Your goal:
Without any pictures, print exactly the lines that run from the start of the data through the line containing "Санчасть была в".

** Source data follows **

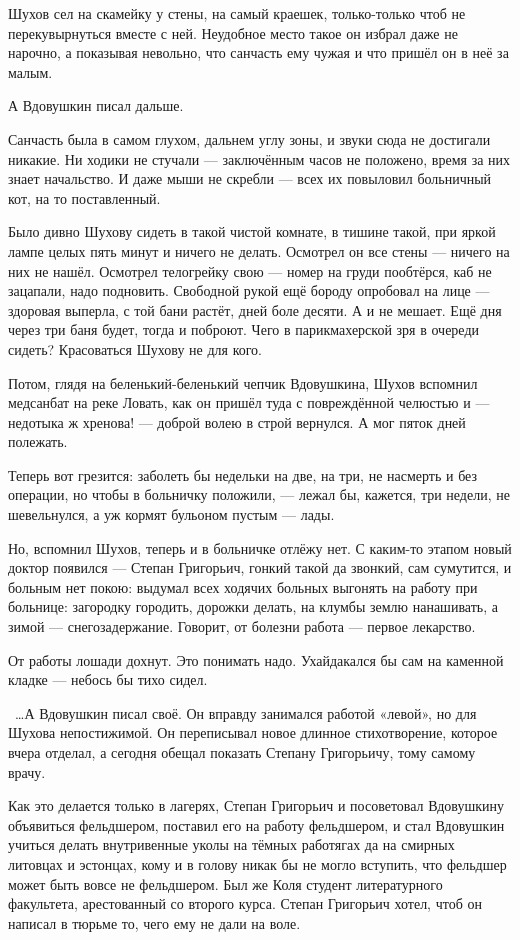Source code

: Шухов сел на скамейку у стены, на самый краешек, только-только чтоб не перекувырнуться 
вместе с ней. Неудобное место такое он избрал даже не нарочно, а показывая невольно, что 
санчасть ему чужая и что пришёл он в неё за малым.

А Вдовушкин писал дальше.

Санчасть была в самом глухом, дальнем углу зоны, и звуки сюда не достигали никакие. Ни ходики 
не стучали --- заключённым часов не положено, время за них знает начальство. И даже мыши не 
скребли --- всех их повыловил больничный кот, на то поставленный.

Было дивно Шухову сидеть в такой чистой комнате, в тишине такой, при яркой лампе целых пять 
минут и ничего не делать. Осмотрел он все стены --- ничего на них не нашёл. Осмотрел телогрейку 
свою --- номер на груди пообтёрся, каб не зацапали, надо подновить. Свободной рукой ещё бороду 
опробовал на лице --- здоровая выперла, с той бани растёт, дней боле десяти. А и не мешает. Ещё 
дня через три баня будет, тогда и поброют. Чего в парикмахерской зря в очереди сидеть? 
Красоваться Шухову не для кого.

Потом, глядя на беленький-беленький чепчик Вдовушкина, Шухов вспомнил медсанбат на реке 
Ловать, как он пришёл туда с повреждённой челюстью и --- недотыка ж хренова! --- доброй волею в 
строй вернулся. А мог пяток дней полежать.

Теперь вот грезится: заболеть бы недельки на две, на три, не насмерть и без операции, но чтобы 
в больничку положили, --- лежал бы, кажется, три недели, не шевельнулся, а уж кормят бульоном 
пустым --- лады.

Но, вспомнил Шухов, теперь и в больничке отлёжу нет. С каким-то этапом новый доктор появился 
--- Степан Григорьич, гонкий такой да звонкий, сам сумутится, и больным нет покою: выдумал всех 
ходячих больных выгонять на работу при больнице: загородку городить, дорожки делать, на 
клумбы землю нанашивать, а зимой --- снегозадержание. Говорит, от болезни работа --- первое 
лекарство.

От работы лошади дохнут. Это понимать надо. Ухайдакался бы сам на каменной кладке --- небось 
бы тихо сидел.

~\dots{}А Вдовушкин писал своё. Он вправду занимался работой «левой», но для Шухова 
непостижимой. Он переписывал новое длинное стихотворение, которое вчера отделал, а сегодня 
обещал показать Степану Григорьичу, тому самому врачу.

Как это делается только в лагерях, Степан Григорьич и посоветовал Вдовушкину объявиться 
фельдшером, поставил его на работу фельдшером, и стал Вдовушкин учиться делать внутривенные 
уколы на тёмных работягах да на смирных литовцах и эстонцах, кому и в голову никак бы не 
могло вступить, что фельдшер может быть вовсе не фельдшером. Был же Коля студент 
литературного факультета, арестованный со второго курса. Степан Григорьич хотел, чтоб он 
написал в тюрьме то, чего ему не дали на воле.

** End of Source data **

Result of the task:
Source code

: Шухов сел на скамейку у стены, на самый краешек, только-только чтоб не перекувырнуться 
вместе с ней. Неудобное место такое он избрал даже не нарочно, а показывая невольно, что 
санчасть ему чужая и что пришёл он в неё за малым.

А Вдовушкин писал дальше.

Санчасть была в самом глухом, дальнем углу зоны, и звуки сюда не достигали никакие. Ни ходики 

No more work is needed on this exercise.